Work instruction
Each line below from the one containing "# Cool Inference" through the one containing "conjunto de tipos, y" is to be given again exactly, and no line outside that span.

======== Data to process ========

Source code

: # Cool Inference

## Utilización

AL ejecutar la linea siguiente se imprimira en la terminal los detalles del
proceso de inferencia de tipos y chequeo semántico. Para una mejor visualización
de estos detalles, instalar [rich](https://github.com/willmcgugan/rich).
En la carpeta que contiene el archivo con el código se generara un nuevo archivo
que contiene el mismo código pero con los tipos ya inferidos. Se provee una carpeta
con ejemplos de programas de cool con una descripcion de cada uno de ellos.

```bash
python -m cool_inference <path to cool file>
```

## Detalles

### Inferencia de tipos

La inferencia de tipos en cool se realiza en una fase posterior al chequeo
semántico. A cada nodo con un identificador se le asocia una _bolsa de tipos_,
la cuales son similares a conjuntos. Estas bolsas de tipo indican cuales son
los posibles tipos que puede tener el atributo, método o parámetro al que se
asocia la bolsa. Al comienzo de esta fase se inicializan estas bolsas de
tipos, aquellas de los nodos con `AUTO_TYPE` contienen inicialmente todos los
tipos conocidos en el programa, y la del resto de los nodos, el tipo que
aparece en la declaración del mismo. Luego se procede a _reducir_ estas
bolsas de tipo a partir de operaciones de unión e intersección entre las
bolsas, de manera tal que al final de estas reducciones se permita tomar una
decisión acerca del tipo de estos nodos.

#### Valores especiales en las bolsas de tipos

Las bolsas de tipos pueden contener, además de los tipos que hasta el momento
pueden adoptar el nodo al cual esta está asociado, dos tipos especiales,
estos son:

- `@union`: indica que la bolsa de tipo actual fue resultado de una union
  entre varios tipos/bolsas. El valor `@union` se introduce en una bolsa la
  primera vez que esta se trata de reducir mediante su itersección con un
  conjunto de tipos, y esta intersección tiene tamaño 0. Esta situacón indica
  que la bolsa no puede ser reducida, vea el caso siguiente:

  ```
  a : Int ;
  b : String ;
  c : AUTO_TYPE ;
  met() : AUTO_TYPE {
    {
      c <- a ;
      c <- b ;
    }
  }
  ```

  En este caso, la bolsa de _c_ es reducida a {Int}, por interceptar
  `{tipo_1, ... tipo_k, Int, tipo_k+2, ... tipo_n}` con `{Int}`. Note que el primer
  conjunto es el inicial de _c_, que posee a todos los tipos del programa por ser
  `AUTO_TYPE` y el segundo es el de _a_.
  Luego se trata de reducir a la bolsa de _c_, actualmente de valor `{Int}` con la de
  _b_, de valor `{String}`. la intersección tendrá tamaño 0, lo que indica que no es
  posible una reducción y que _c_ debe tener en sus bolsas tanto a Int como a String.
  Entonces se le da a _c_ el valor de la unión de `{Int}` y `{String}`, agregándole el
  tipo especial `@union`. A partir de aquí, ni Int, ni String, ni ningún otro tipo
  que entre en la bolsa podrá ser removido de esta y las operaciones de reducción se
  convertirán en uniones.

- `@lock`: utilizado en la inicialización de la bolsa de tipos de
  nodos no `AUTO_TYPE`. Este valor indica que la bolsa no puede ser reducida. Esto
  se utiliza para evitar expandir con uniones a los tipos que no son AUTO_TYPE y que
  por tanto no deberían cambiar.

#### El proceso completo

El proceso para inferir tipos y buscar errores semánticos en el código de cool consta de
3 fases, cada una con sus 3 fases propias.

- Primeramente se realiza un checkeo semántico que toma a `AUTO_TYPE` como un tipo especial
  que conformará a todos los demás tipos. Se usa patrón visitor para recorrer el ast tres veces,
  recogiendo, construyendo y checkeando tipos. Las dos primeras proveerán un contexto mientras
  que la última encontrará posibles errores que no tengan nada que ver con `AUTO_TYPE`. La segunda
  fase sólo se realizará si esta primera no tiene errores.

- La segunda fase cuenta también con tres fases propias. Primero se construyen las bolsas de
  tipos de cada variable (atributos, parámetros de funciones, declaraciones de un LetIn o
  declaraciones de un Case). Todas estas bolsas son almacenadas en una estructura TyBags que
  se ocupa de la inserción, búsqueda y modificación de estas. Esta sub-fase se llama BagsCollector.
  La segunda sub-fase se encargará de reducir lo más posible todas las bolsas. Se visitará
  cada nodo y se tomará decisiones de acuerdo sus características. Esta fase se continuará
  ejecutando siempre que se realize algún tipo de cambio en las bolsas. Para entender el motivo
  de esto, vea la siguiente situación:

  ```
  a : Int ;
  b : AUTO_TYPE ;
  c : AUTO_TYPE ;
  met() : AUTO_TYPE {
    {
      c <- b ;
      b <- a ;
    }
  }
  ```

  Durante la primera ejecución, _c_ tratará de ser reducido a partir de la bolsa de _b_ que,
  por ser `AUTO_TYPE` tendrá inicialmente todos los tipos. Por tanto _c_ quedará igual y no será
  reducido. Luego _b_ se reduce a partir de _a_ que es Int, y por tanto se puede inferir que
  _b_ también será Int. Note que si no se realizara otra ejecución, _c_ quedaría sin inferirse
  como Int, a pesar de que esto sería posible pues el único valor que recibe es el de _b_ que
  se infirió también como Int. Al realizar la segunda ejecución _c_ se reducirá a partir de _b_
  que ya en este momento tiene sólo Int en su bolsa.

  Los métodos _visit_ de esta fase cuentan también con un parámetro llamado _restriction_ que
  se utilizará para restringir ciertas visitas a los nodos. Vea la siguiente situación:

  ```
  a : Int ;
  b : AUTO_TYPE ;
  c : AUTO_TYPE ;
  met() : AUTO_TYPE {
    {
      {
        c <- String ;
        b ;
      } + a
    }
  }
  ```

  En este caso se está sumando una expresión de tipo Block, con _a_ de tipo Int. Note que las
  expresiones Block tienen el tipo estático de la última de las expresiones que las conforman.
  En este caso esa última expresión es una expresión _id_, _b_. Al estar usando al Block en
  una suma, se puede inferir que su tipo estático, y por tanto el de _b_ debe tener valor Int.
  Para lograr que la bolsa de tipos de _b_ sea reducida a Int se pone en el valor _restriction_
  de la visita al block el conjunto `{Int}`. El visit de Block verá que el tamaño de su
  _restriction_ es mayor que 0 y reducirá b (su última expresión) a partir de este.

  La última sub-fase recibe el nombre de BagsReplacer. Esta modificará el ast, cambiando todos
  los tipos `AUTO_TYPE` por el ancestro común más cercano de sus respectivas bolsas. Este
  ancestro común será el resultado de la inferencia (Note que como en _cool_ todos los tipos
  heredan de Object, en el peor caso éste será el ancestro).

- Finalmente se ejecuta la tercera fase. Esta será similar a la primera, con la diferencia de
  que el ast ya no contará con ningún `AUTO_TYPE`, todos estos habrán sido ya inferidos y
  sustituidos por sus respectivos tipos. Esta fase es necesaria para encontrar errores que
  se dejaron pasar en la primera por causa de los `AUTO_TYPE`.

========

Task answer
: # Cool Inference

## Utilización

AL ejecutar la linea siguiente se imprimira en la terminal los detalles del
proceso de inferencia de tipos y chequeo semántico. Para una mejor visualización
de estos detalles, instalar [rich](https://github.com/willmcgugan/rich).
En la carpeta que contiene el archivo con el código se generara un nuevo archivo
que contiene el mismo código pero con los tipos ya inferidos. Se provee una carpeta
con ejemplos de programas de cool con una descripcion de cada uno de ellos.

```bash
python -m cool_inference <path to cool file>
```

## Detalles

### Inferencia de tipos

La inferencia de tipos en cool se realiza en una fase posterior al chequeo
semántico. A cada nodo con un identificador se le asocia una _bolsa de tipos_,
la cuales son similares a conjuntos. Estas bolsas de tipo indican cuales son
los posibles tipos que puede tener el atributo, método o parámetro al que se
asocia la bolsa. Al comienzo de esta fase se inicializan estas bolsas de
tipos, aquellas de los nodos con `AUTO_TYPE` contienen inicialmente todos los
tipos conocidos en el programa, y la del resto de los nodos, el tipo que
aparece en la declaración del mismo. Luego se procede a _reducir_ estas
bolsas de tipo a partir de operaciones de unión e intersección entre las
bolsas, de manera tal que al final de estas reducciones se permita tomar una
decisión acerca del tipo de estos nodos.

#### Valores especiales en las bolsas de tipos

Las bolsas de tipos pueden contener, además de los tipos que hasta el momento
pueden adoptar el nodo al cual esta está asociado, dos tipos especiales,
estos son:

- `@union`: indica que la bolsa de tipo actual fue resultado de una union
  entre varios tipos/bolsas. El valor `@union` se introduce en una bolsa la
  primera vez que esta se trata de reducir mediante su itersección con un
  conjunto de tipos, y esta intersección tiene tamaño 0. Esta situacón indica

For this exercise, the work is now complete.